===== EXERCISE DATA

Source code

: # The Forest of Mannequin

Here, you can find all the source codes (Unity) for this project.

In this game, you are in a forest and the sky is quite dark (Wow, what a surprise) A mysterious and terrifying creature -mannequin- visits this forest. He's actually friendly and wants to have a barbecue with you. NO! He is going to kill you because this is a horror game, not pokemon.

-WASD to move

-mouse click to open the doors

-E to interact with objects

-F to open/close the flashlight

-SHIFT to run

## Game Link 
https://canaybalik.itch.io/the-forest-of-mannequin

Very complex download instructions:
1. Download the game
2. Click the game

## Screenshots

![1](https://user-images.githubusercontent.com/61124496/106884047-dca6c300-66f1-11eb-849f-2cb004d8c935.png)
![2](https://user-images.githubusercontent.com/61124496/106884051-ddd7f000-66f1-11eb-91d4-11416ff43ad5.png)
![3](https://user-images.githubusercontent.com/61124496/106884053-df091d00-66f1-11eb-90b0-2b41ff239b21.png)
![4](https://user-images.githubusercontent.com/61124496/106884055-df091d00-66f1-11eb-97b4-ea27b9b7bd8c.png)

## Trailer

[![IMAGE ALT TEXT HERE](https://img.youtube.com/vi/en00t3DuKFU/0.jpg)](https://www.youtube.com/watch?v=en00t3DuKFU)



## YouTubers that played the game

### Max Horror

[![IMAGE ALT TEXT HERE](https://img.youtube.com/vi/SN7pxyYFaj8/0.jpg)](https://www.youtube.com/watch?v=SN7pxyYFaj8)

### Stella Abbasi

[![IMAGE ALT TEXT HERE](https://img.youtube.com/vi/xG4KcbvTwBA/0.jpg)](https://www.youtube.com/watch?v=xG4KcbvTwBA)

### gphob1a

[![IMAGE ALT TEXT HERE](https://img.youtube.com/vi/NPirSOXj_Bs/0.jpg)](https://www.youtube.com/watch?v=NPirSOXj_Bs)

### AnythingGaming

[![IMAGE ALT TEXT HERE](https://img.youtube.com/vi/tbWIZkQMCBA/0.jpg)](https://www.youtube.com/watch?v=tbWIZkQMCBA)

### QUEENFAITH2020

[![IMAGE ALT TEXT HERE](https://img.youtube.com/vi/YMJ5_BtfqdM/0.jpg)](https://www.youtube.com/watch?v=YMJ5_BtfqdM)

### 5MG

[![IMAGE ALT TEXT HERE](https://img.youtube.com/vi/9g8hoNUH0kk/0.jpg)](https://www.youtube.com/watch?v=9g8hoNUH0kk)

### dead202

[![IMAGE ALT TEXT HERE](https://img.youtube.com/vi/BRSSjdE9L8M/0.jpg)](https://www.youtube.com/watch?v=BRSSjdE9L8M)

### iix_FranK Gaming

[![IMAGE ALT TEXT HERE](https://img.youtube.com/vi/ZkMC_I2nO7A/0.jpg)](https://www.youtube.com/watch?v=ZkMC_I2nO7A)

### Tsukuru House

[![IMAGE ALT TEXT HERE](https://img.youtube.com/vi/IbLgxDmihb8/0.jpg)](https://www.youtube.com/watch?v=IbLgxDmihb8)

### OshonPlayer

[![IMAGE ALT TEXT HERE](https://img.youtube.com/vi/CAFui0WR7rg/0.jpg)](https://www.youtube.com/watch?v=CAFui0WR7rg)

==========

▶ [PROBLEM DESCRIPTION]: The output must reproduce the whole listing without a single change.

▶ [WRITTEN SOLUTION]:
Source code

: # The Forest of Mannequin

Here, you can find all the source codes (Unity) for this project.

In this game, you are in a forest and the sky is quite dark (Wow, what a surprise) A mysterious and terrifying creature -mannequin- visits this forest. He's actually friendly and wants to have a barbecue with you. NO! He is going to kill you because this is a horror game, not pokemon.

-WASD to move

-mouse click to open the doors

-E to interact with objects

-F to open/close the flashlight

-SHIFT to run

## Game Link 
https://canaybalik.itch.io/the-forest-of-mannequin

Very complex download instructions:
1. Download the game
2. Click the game

## Screenshots

![1](https://user-images.githubusercontent.com/61124496/106884047-dca6c300-66f1-11eb-849f-2cb004d8c935.png)
![2](https://user-images.githubusercontent.com/61124496/106884051-ddd7f000-66f1-11eb-91d4-11416ff43ad5.png)
![3](https://user-images.githubusercontent.com/61124496/106884053-df091d00-66f1-11eb-90b0-2b41ff239b21.png)
![4](https://user-images.githubusercontent.com/61124496/106884055-df091d00-66f1-11eb-97b4-ea27b9b7bd8c.png)

## Trailer

[![IMAGE ALT TEXT HERE](https://img.youtube.com/vi/en00t3DuKFU/0.jpg)](https://www.youtube.com/watch?v=en00t3DuKFU)



## YouTubers that played the game

### Max Horror

[![IMAGE ALT TEXT HERE](https://img.youtube.com/vi/SN7pxyYFaj8/0.jpg)](https://www.youtube.com/watch?v=SN7pxyYFaj8)

### Stella Abbasi

[![IMAGE ALT TEXT HERE](https://img.youtube.com/vi/xG4KcbvTwBA/0.jpg)](https://www.youtube.com/watch?v=xG4KcbvTwBA)

### gphob1a

[![IMAGE ALT TEXT HERE](https://img.youtube.com/vi/NPirSOXj_Bs/0.jpg)](https://www.youtube.com/watch?v=NPirSOXj_Bs)

### AnythingGaming

[![IMAGE ALT TEXT HERE](https://img.youtube.com/vi/tbWIZkQMCBA/0.jpg)](https://www.youtube.com/watch?v=tbWIZkQMCBA)

### QUEENFAITH2020

[![IMAGE ALT TEXT HERE](https://img.youtube.com/vi/YMJ5_BtfqdM/0.jpg)](https://www.youtube.com/watch?v=YMJ5_BtfqdM)

### 5MG

[![IMAGE ALT TEXT HERE](https://img.youtube.com/vi/9g8hoNUH0kk/0.jpg)](https://www.youtube.com/watch?v=9g8hoNUH0kk)

### dead202

[![IMAGE ALT TEXT HERE](https://img.youtube.com/vi/BRSSjdE9L8M/0.jpg)](https://www.youtube.com/watch?v=BRSSjdE9L8M)

### iix_FranK Gaming

[![IMAGE ALT TEXT HERE](https://img.youtube.com/vi/ZkMC_I2nO7A/0.jpg)](https://www.youtube.com/watch?v=ZkMC_I2nO7A)

### Tsukuru House

[![IMAGE ALT TEXT HERE](https://img.youtube.com/vi/IbLgxDmihb8/0.jpg)](https://www.youtube.com/watch?v=IbLgxDmihb8)

### OshonPlayer

[![IMAGE ALT TEXT HERE](https://img.youtube.com/vi/CAFui0WR7rg/0.jpg)](https://www.youtube.com/watch?v=CAFui0WR7rg)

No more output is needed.